• Goal of the exercise:
The entries below are to be copied exactly, with every picture left out.

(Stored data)
================
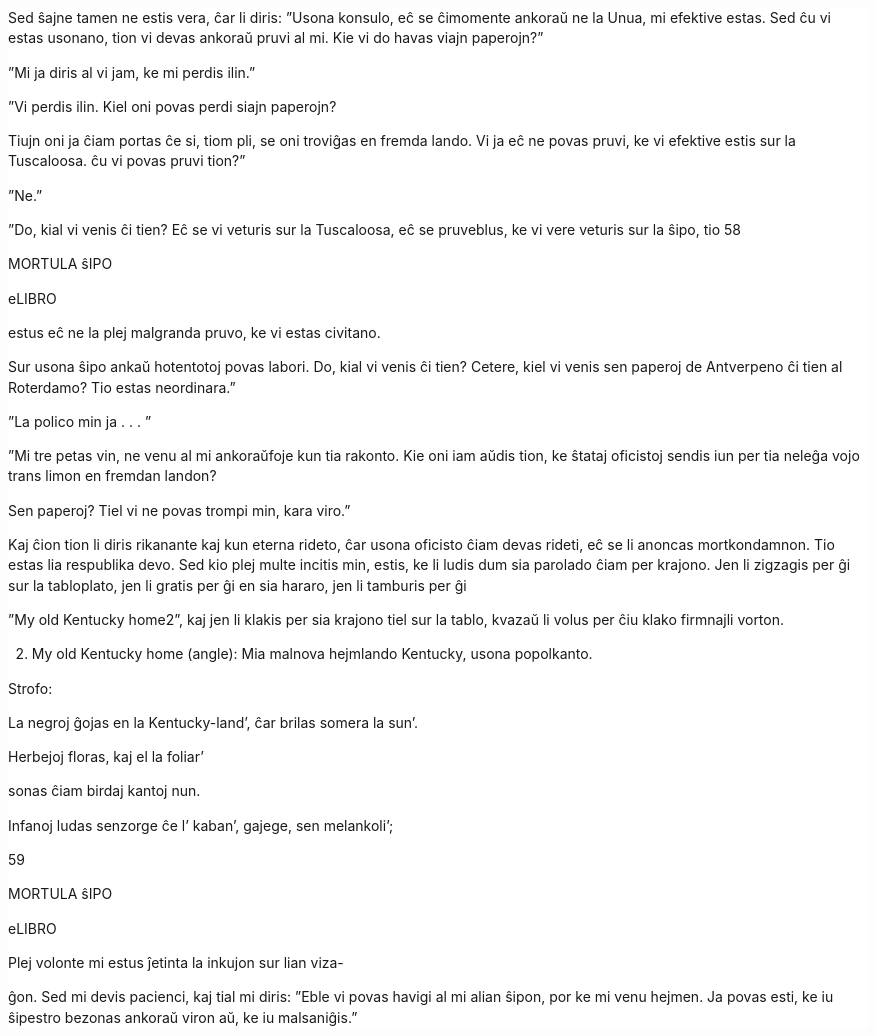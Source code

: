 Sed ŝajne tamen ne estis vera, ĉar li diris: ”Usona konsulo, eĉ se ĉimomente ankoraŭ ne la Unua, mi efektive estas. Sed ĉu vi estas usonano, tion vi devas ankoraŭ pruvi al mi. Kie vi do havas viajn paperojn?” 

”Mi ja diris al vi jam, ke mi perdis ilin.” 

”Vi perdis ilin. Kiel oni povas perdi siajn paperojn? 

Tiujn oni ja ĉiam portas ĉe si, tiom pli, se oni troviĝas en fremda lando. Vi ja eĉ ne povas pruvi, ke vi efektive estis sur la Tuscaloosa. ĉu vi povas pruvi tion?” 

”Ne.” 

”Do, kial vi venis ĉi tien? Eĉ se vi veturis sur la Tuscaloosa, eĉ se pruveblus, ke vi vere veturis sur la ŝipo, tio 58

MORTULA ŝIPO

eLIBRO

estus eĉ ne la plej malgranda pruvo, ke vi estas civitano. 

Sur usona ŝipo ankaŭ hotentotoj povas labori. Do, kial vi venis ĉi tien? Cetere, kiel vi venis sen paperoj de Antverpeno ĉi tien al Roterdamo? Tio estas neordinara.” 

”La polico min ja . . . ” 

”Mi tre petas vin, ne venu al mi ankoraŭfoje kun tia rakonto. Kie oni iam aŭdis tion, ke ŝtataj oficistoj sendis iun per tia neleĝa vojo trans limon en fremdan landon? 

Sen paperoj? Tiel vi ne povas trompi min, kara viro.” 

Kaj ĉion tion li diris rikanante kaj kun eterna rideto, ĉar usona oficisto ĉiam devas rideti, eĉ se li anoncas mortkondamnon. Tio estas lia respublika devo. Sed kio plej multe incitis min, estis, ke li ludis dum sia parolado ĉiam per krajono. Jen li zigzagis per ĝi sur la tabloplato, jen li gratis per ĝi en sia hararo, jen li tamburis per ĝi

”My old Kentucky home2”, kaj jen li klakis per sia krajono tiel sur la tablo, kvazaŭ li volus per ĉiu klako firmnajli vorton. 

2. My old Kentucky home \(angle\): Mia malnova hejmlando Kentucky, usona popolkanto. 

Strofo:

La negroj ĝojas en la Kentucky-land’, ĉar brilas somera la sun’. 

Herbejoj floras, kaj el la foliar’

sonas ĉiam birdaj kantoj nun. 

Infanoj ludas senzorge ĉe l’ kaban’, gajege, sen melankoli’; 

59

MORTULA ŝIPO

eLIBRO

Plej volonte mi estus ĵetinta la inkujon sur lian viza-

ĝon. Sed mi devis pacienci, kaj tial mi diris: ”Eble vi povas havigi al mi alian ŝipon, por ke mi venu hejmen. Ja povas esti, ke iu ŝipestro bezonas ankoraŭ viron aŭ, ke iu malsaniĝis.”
================
• Answer to the exercise:
Source code

: Sed ŝajne tamen ne estis vera, ĉar li diris: ”Usona konsulo, eĉ se ĉimomente ankoraŭ ne la Unua, mi efektive estas. Sed ĉu vi estas usonano, tion vi devas ankoraŭ pruvi al mi. Kie vi do havas viajn paperojn?” 

”Mi ja diris al vi jam, ke mi perdis ilin.” 

”Vi perdis ilin. Kiel oni povas perdi siajn paperojn? 

Tiujn oni ja ĉiam portas ĉe si, tiom pli, se oni troviĝas en fremda lando. Vi ja eĉ ne povas pruvi, ke vi efektive estis sur la Tuscaloosa. ĉu vi povas pruvi tion?” 

”Ne.” 

”Do, kial vi venis ĉi tien? Eĉ se vi veturis sur la Tuscaloosa, eĉ se pruveblus, ke vi vere veturis sur la ŝipo, tio 58

MORTULA ŝIPO

eLIBRO

estus eĉ ne la plej malgranda pruvo, ke vi estas civitano. 

Sur usona ŝipo ankaŭ hotentotoj povas labori. Do, kial vi venis ĉi tien? Cetere, kiel vi venis sen paperoj de Antverpeno ĉi tien al Roterdamo? Tio estas neordinara.” 

”La polico min ja . . . ” 

”Mi tre petas vin, ne venu al mi ankoraŭfoje kun tia rakonto. Kie oni iam aŭdis tion, ke ŝtataj oficistoj sendis iun per tia neleĝa vojo trans limon en fremdan landon? 

Sen paperoj? Tiel vi ne povas trompi min, kara viro.” 

Kaj ĉion tion li diris rikanante kaj kun eterna rideto, ĉar usona oficisto ĉiam devas rideti, eĉ se li anoncas mortkondamnon. Tio estas lia respublika devo. Sed kio plej multe incitis min, estis, ke li ludis dum sia parolado ĉiam per krajono. Jen li zigzagis per ĝi sur la tabloplato, jen li gratis per ĝi en sia hararo, jen li tamburis per ĝi

”My old Kentucky home2”, kaj jen li klakis per sia krajono tiel sur la tablo, kvazaŭ li volus per ĉiu klako firmnajli vorton. 

2. My old Kentucky home \(angle\): Mia malnova hejmlando Kentucky, usona popolkanto. 

Strofo:

La negroj ĝojas en la Kentucky-land’, ĉar brilas somera la sun’. 

Herbejoj floras, kaj el la foliar’

sonas ĉiam birdaj kantoj nun. 

Infanoj ludas senzorge ĉe l’ kaban’, gajege, sen melankoli’; 

59

MORTULA ŝIPO

eLIBRO

Plej volonte mi estus ĵetinta la inkujon sur lian viza-

ĝon. Sed mi devis pacienci, kaj tial mi diris: ”Eble vi povas havigi al mi alian ŝipon, por ke mi venu hejmen. Ja povas esti, ke iu ŝipestro bezonas ankoraŭ viron aŭ, ke iu malsaniĝis.”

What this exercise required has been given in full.